Open Data Infrastructure
Foundation for AI Evaluation Evidence Stores
Why AI programs need evaluation evidence stores that record prompts, tool calls, datasets, policies, lineage, scores, and reviewer decisions.
An evaluation score without evidence is a number asking you to trust its memory.
Evaluations need durable evidence
AI evaluations often start as test files, dashboards, or experiment notebooks. That is fine for exploration. It is not enough for production governance, especially when agents use tools, retrieve context, and change data-facing behavior.
The evaluation evidence store should preserve the run, prompt, tool calls, retrieved sources, dataset versions, policy decisions, lineage, metrics, judge outputs, reviewer decisions, and release link. Without that record, the score cannot explain itself later.
What the store should record
OpenAI evaluation guidance is useful for designing evals, while NIST AI RMF frames risk management around governance, mapping, measurement, and management. The ODI contribution is to make the data evidence behind those evaluations portable and reviewable.
Core idea: evaluation evidence is a data product. Treat it like one.
Why this belongs in ODI
Store evaluation evidence in open formats where possible, tie it to catalog metadata, record lineage events, and link policy decisions. If a model release depends on a passing eval, the release should carry the evidence, not only a green check.

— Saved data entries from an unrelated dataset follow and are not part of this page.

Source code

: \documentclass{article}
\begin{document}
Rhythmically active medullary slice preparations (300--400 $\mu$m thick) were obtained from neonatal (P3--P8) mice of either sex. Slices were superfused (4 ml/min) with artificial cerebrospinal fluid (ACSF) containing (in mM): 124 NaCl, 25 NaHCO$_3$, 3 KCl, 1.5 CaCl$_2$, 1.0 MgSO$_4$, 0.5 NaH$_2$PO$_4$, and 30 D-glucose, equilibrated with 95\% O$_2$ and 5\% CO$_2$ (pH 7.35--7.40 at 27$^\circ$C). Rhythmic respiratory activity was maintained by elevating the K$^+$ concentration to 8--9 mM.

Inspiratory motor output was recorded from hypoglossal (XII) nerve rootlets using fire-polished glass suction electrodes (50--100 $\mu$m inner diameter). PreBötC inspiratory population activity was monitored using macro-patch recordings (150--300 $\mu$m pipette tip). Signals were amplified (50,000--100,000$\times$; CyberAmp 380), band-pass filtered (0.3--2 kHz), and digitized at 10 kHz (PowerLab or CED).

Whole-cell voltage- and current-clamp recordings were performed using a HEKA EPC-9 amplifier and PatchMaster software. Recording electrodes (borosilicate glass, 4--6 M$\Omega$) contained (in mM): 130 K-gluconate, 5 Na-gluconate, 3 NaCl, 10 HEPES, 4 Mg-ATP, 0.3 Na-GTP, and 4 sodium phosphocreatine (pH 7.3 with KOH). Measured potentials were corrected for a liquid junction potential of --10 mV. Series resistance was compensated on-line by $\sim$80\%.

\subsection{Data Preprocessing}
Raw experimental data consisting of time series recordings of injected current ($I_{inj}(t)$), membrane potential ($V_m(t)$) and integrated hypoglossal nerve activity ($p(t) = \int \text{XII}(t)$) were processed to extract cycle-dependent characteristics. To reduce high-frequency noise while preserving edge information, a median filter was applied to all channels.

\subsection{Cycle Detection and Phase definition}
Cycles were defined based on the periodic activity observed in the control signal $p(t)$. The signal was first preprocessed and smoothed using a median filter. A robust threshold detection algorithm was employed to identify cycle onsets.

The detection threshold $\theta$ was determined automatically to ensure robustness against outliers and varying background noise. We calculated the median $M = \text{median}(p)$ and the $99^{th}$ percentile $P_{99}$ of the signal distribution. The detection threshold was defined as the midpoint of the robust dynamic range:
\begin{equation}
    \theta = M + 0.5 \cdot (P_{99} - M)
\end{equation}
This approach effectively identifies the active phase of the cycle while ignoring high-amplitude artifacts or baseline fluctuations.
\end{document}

For related patterns, read foundation for AI control plane architecture, foundation for AI data lineage SLAs, and AI-ready context evaluation datasets.
What breaks first
- An eval passes, but the dataset version is not stored.

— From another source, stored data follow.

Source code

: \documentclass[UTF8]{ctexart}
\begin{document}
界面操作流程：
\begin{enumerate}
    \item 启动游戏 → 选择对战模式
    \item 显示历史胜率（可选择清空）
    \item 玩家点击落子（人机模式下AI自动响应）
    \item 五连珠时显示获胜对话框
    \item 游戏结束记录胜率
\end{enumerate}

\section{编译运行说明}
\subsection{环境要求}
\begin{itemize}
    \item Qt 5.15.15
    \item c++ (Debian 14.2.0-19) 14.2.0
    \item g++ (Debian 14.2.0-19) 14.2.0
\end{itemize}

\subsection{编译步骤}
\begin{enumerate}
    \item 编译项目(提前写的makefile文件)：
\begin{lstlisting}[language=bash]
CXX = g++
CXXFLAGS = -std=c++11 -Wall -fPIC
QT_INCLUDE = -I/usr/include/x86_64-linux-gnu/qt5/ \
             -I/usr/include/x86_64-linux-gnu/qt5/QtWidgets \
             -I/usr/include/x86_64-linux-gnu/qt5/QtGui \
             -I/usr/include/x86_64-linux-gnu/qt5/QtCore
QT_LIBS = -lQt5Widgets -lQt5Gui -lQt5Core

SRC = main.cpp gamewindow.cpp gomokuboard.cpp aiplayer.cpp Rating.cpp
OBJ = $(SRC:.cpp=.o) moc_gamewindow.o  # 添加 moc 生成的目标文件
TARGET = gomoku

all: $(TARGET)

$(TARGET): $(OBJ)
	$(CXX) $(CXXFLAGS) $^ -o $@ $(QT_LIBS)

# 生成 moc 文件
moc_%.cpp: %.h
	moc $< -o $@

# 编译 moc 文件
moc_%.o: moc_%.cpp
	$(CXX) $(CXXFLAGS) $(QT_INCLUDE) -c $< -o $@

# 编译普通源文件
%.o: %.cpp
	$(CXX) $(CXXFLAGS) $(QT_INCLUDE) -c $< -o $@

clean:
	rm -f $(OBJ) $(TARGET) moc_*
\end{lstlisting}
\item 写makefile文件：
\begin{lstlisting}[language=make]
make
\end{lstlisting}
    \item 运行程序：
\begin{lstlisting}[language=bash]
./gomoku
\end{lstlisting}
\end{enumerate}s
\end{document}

- A tool call changes behavior, but the evidence store only records the final answer.
- A reviewer overrides a result without linking the decision to policy context.
- A release cites an evaluation run that cannot be replayed.

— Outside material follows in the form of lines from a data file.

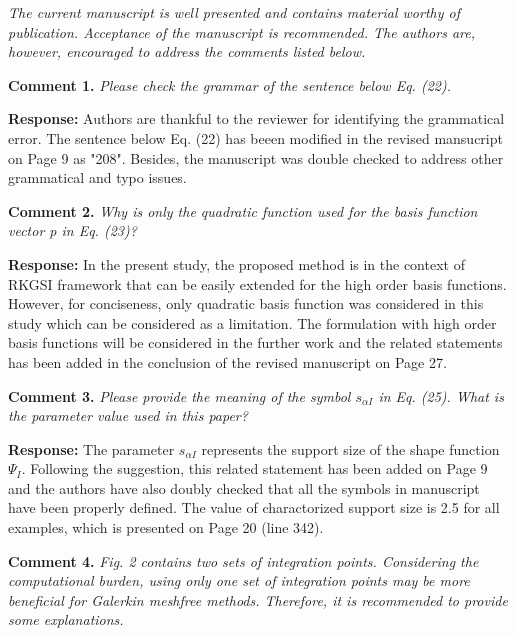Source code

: \documentclass{article}
\begin{document}
\textit{The current manuscript is well presented and contains material worthy of publication. Acceptance of the manuscript is recommended. The authors are, however, encouraged to address the comments listed below.}

\textbf{Comment 1.} \textit{Please check the grammar of the sentence below Eq. (22).}

\textbf{Response:} Authors are thankful to the reviewer for identifying the grammatical error. The sentence below Eq. (22)  has beeen modified in the revised mansucript on Page 9 as "208". Besides, the manuscript was double checked to address other grammatical and typo issues.

\textbf{Comment 2.} \textit{Why is only the quadratic function used for the basis function vector p in Eq. (23)?}

\textbf{Response:} In the present study, the proposed method is in the context of RKGSI framework that can be easily extended for the high order basis functions. However, for conciseness, only quadratic basis function was considered in this study which can be considered as a limitation. The formulation with high order basis functions will be considered in the further work and the related statements has been added  in the conclusion of the revised manuscript on Page 27.

\textbf{Comment 3.} \textit{Please provide the meaning of the symbol $s_{\alpha I}$ in Eq. (25). What is the parameter value used in this paper?}

\textbf{Response:} The parameter $s_{\alpha I}$ represents the support size of the shape function $\Psi_I$. Following the suggestion, this related statement has been added on Page 9 and the authors have also doubly checked that all the symbols in manuscript have been properly defined. The value of charactorized support size is 2.5 for all examples, which is presented on Page 20 (line 342).

\textbf{Comment 4.} \textit{Fig. 2 contains two sets of integration points. Considering the computational burden, using only one set of integration points may be more beneficial for Galerkin meshfree methods. Therefore, it is recommended to provide some explanations.}
\end{document}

Evaluation evidence questions
Ask which dataset version was used, which sources were retrieved, which tools ran, which policy decisions applied, which scores mattered, and which reviewer accepted the result.
Sources to start with
These primary sources anchor the technical claims in this guide.
- OpenAI evals documentation
- NIST AI Risk Management Framework
- OpenLineage object model documentation
- W3C PROV-O recommendation
A passing eval should leave enough evidence to survive the next incident review.